In McCoy, Judge Charles Neese chose to overrule his earlier Roberson decision and to follow the Smith and Union Carbide opinions. He did so because he concluded that 'Tennessee courts would hold that the Tennessee Workmen's Compensation Law, T.C.A. 50-908, bars . . . third-party actions . . ..' McCoy, supra. For reasons hereinafter appearing, we reach the same conclusion.

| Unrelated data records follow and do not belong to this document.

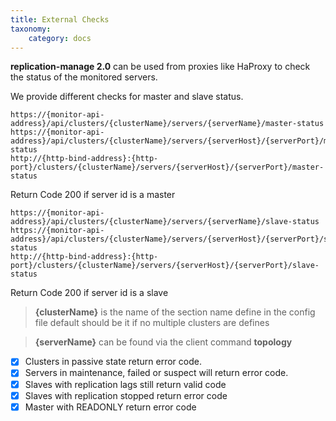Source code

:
 ```yaml
---
title: External Checks
taxonomy:
    category: docs
---
```


**replication-manage 2.0** can be used from proxies like HaProxy to check the status of the monitored servers.

We provide different checks for master and slave status.

```
https://{monitor-api-address}/api/clusters/{clusterName}/servers/{serverName}/master-status
https://{monitor-api-address}/api/clusters/{clusterName}/servers/{serverHost}/{serverPort}/master-status
http://{http-bind-address}:{http-port}/clusters/{clusterName}/servers/{serverHost}/{serverPort}/master-status

```
Return Code 200 if server id is a master

```
https://{monitor-api-address}/api/clusters/{clusterName}/servers/{serverName}/slave-status
https://{monitor-api-address}/api/clusters/{clusterName}/servers/{serverHost}/{serverPort}/slave-status
http://{http-bind-address}:{http-port}/clusters/{clusterName}/servers/{serverHost}/{serverPort}/slave-status
```
Return Code 200 if server id is a slave   

> **{clusterName}** is the name of the section name define in the config file default should be it if no multiple clusters are defines


> **{serverName}** can be found via the client command **topology**

  - [x] Clusters in passive state return error code.  
  - [x] Servers in maintenance, failed or suspect will return error code.  
  - [x] Slaves with replication lags still return valid code
  - [x] Slaves with replication stopped return error code
  - [x] Master with READONLY return error code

The district court in the instant case dismissed the third-party complaints and counterclaims for indemnity because appellants would be unable to meet the requirements of the active-passive negligence doctrine advanced as the basis for Eastman's liability. This doctrine, the court noted, required that appellants prove, among other things, that their own negligence was only passive and that they shared, with Eastman, a common tort liability to plaintiffs. The court was of the opinion that these burdens could not be met because (1) any judgment against appellants arising from allegations of plaintiffs' complaint would necessarily involve more than passive negligence, and (2) under Tennessee law (Workmen's Compensation Law) Eastman was not liable to plaintiffs in tort and thus no common tort liability could exist. We express no opinion as to the validity of the district court's first theory, but we are in accord with the rationale expressed in the second.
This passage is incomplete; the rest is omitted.